Şimdi ilk maça geçelim;
İlk periyod
başlangıcı için tanımlanabilecek en güzel kelime: Kusursuz. Hücumda adam adama
savunmaya karşı yüksek pick and roll oynadık. Jamont Gordon-Dixon eşleşmesini
hem hücum hem savunmada gördük ve ilk maç için ağır basan taraf Gordon oldu.

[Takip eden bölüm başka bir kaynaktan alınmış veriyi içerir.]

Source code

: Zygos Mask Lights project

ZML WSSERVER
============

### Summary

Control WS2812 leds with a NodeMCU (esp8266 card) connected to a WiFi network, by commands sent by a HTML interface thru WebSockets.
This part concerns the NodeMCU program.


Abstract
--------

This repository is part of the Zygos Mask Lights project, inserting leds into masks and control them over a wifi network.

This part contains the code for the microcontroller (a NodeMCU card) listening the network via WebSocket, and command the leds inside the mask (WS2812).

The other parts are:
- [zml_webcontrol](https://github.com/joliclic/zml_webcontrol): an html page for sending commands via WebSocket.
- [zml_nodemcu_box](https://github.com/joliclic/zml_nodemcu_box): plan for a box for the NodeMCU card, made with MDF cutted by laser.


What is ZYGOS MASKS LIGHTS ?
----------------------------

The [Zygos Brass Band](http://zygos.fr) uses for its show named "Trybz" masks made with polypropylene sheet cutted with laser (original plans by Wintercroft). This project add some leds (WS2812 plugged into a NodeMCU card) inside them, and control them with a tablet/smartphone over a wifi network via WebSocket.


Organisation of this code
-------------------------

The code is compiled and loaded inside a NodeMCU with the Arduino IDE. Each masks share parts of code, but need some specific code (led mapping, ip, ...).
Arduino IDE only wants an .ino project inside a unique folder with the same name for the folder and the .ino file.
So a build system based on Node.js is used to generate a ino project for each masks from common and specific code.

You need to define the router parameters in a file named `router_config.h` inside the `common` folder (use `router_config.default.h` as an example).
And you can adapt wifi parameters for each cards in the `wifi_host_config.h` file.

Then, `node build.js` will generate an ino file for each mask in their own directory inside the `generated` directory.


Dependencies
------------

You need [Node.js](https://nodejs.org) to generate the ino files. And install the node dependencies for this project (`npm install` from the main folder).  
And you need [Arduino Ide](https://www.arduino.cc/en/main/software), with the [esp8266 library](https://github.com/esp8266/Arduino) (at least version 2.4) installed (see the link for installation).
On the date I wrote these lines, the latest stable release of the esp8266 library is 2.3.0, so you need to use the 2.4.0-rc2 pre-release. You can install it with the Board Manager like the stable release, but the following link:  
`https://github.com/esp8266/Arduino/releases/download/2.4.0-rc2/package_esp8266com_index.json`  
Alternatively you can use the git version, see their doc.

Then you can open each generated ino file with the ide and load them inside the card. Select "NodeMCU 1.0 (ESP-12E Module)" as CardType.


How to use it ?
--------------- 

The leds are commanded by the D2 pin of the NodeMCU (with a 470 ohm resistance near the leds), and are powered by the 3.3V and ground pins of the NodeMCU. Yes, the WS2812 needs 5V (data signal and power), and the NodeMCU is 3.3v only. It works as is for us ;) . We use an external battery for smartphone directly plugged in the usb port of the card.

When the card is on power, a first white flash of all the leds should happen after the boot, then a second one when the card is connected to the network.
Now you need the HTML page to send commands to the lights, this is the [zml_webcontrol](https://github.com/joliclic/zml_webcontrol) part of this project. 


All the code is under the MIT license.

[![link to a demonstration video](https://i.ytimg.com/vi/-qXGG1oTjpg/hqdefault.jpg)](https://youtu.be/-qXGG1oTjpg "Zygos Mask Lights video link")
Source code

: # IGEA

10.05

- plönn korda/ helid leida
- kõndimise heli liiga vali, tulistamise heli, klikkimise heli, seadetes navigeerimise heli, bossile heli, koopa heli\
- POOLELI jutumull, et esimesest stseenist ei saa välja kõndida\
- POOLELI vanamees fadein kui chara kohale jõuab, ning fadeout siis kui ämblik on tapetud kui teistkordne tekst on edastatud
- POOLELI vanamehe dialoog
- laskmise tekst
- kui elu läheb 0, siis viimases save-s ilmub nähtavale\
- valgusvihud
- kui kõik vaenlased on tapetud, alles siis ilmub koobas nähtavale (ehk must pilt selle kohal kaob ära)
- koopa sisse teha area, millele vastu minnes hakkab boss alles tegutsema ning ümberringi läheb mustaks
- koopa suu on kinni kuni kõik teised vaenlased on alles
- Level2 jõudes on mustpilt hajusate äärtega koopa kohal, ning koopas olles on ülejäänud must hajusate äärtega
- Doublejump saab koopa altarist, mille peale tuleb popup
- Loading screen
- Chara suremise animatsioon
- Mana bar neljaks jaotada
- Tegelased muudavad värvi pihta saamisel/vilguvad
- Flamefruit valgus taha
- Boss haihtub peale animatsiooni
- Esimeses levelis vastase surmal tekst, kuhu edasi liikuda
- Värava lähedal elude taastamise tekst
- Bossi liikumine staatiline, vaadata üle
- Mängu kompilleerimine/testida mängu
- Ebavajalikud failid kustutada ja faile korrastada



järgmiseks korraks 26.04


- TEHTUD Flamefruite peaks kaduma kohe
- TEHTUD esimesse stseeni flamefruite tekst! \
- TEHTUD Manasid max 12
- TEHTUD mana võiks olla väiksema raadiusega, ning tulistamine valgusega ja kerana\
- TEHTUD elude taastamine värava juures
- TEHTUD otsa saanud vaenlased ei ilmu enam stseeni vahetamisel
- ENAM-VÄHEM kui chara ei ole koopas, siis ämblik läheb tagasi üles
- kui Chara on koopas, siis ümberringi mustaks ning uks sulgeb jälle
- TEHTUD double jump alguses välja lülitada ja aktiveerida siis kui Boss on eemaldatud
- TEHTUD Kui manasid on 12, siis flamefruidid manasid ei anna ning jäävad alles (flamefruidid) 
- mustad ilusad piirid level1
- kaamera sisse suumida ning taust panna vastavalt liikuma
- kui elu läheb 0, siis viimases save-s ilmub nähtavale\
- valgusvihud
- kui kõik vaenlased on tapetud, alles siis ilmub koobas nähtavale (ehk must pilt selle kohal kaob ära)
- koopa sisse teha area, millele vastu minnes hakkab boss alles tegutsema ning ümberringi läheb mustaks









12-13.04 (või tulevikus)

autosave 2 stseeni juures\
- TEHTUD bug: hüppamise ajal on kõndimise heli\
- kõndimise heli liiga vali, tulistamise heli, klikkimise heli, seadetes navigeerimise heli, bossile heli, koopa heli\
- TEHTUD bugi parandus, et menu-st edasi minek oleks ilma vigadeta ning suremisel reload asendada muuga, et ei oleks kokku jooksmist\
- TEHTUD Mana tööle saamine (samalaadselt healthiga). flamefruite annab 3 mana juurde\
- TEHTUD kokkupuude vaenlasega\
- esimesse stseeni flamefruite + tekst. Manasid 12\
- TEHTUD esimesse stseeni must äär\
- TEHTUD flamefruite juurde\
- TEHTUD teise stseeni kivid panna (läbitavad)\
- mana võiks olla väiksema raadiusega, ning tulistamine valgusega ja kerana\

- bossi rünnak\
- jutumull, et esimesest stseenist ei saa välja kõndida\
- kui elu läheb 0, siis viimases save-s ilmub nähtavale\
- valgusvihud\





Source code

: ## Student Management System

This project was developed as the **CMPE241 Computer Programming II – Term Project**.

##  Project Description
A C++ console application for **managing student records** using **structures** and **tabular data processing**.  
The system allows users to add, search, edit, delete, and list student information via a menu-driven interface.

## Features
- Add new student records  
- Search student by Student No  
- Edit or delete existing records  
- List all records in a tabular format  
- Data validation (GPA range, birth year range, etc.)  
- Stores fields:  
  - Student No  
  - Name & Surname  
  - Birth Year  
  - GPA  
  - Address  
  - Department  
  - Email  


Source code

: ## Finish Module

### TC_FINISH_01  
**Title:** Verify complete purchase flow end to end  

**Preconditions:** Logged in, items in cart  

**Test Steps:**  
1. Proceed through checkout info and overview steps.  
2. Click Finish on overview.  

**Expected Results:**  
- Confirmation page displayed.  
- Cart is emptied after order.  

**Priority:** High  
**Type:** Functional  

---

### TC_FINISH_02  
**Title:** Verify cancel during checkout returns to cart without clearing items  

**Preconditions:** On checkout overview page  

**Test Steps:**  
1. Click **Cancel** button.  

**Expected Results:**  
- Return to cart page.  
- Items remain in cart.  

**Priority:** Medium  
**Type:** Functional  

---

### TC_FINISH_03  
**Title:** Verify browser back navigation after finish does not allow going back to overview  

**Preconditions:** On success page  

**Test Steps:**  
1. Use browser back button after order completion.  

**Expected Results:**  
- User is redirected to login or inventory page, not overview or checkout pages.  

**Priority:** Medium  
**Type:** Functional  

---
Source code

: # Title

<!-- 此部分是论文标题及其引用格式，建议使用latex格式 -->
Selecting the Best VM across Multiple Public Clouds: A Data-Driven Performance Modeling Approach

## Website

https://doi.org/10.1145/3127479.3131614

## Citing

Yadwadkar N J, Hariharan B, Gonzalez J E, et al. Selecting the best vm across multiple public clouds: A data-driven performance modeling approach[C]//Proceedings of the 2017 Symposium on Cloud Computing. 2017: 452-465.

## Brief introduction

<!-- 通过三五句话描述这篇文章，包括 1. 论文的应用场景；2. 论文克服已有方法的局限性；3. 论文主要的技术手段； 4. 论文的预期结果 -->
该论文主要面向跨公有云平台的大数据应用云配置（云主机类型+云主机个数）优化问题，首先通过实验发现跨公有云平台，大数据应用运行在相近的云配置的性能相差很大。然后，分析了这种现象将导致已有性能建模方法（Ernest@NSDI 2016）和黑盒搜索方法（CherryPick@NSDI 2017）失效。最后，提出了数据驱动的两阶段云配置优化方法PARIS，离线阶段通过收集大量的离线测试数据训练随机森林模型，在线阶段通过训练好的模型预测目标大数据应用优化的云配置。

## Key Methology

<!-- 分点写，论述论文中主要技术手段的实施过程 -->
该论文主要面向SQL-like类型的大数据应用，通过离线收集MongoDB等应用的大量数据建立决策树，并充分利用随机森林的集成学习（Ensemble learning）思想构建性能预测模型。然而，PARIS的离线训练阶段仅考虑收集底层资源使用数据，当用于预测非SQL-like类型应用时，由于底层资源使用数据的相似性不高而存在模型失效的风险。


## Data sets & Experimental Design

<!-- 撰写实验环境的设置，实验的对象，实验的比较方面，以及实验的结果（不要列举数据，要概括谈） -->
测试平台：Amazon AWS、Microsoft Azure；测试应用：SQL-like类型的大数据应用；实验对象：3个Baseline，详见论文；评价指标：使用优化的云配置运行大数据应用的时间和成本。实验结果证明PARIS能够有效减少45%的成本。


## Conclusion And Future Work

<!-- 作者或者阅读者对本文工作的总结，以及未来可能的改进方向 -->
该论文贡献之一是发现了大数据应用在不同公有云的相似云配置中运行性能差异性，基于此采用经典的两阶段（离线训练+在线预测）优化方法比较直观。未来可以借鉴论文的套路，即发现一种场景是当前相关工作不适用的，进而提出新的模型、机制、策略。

Hücumda Dixon’un arkasında kaldığında post-up, pick sonrası önünde Ümit
kaldığında ise penetreyle oyunun her iki yönünü de doğru okudu. Takım savunmada
switch yaparken, 4 numaradan Ümit ile oyun kuran Karşıyaka’ya bizim 4
numaralarımız alan bırakmadan onların oyununun akışını engelledi ve onların set
temposunu oldukça aşağı çektik. İstatistik üzerinden gidecek olursak da Ümit
Sonkol, kullandığı 5 atışın 4’ünde el görürken, tek isabetinde savunmanın
konsantrasyon hatasını dribbling üzerinden bıraktığı göz yaşı damlası ile
buldu. Onun savunmasından inanılmaz memnunum çünkü hücum ondan başlıyor.
İlk çeyrekle
ilgili bahsedilmesi gereken diğer noktalar ise Karşıyaka 2 kısanın bizim top
getiren kısamıza göstermelik yaptığı pres ve pick and roll savunamaması var.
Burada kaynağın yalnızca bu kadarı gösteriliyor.